Biological Information and Intelligent Design: Meyer, Yarus, and the Direct Templating Hypothesis

Jon, I fully agree with everything you wrote except for the last sentence quoted above. I think its a matter of degree, and that it makes no sense to postulate boxes called science (where predictability is the rule), other non scientific boxes like theology, philosophy and imagination. So there are highly complex systems in scientific models, (and yes, I mean the models themselves, not just the reality) which are difficult to allow predictions. I gave some examples in a previous comment. A great deal of biology, but not all of it, fits into this category, as does the vast majority of humanities like history, literature, art. But not all of it. As a musician, you know that the beauty of music can derive partly from contingency but also from some fairly rigourous rules of harmony, dissonance, melodic scales, and so on. I remember learning the laws of harmony (as practiced by JS Bach) as if they were laws of physics (parallel fifths are forbidden comes to mind).

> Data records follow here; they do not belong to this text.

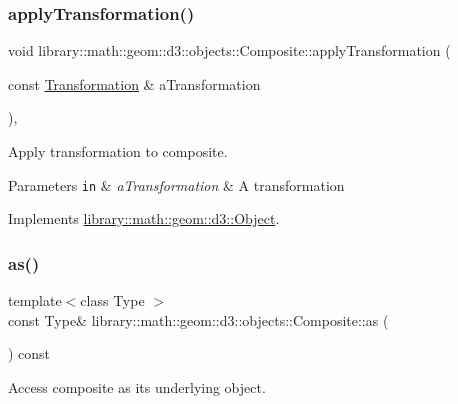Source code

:\subsubsection{\texorpdfstring{apply\+Transformation()}{applyTransformation()}}
{\footnotesize\ttfamily void library\+::math\+::geom\+::d3\+::objects\+::\+Composite\+::apply\+Transformation (\begin{DoxyParamCaption}\item[{const \hyperlink{classlibrary_1_1math_1_1geom_1_1d3_1_1_transformation}{Transformation} \&}]{a\+Transformation }\end{DoxyParamCaption})\hspace{0.3cm}{\ttfamily [override]}, {\ttfamily [virtual]}}



Apply transformation to composite. 


\begin{DoxyParams}[1]{Parameters}
\mbox{\tt in}  & {\em a\+Transformation} & A transformation \\
\hline
\end{DoxyParams}


Implements \hyperlink{classlibrary_1_1math_1_1geom_1_1d3_1_1_object_a5fc47b1ee5d9a28efc6010d3d1512470}{library\+::math\+::geom\+::d3\+::\+Object}.

\mbox{\label{classlibrary_1_1math_1_1geom_1_1d3_1_1objects_1_1_composite_ac1cb85e31f4a4380f57f977ec35fca71}} 
\subsubsection{\texorpdfstring{as()}{as()}}
{\footnotesize\ttfamily template$<$class Type $>$ \\
const Type\& library\+::math\+::geom\+::d3\+::objects\+::\+Composite\+::as (\begin{DoxyParamCaption}{ }\end{DoxyParamCaption}) const\hspace{0.3cm}{\ttfamily [inline]}}



Access composite as its underlying object.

Even your warfare model is a mix of contingency (just think of the weather issue during the Battle of the Ardennes) and some pretty useful and predictive modeling. I would cite Tolstoy’s long treatment of the laws of war in War and Peace, the curriculum of military academies that include a great deal of theoretical principles based on empirical observations (these can get extremely technical, like positioning of naval forces, and use of artillery). Yes, there are always exceptions. Even Tolstoy’s dictum that larger armies defeat smaller ones does not always hold. But the same is true in all of biology, and to a lesser extent in chemistry as well.

My point is mostly semantic. We agree on the nature of science and other fields of study, and we agree on the role of contingency and complexity. My point is simply that its a mistake to label highly contingent, complex, non predictable phenomena (or the models we construct to study them) not “scientific” a priori. In fact treating black boxes as they were science is often the first step to a better understanding of the natural word.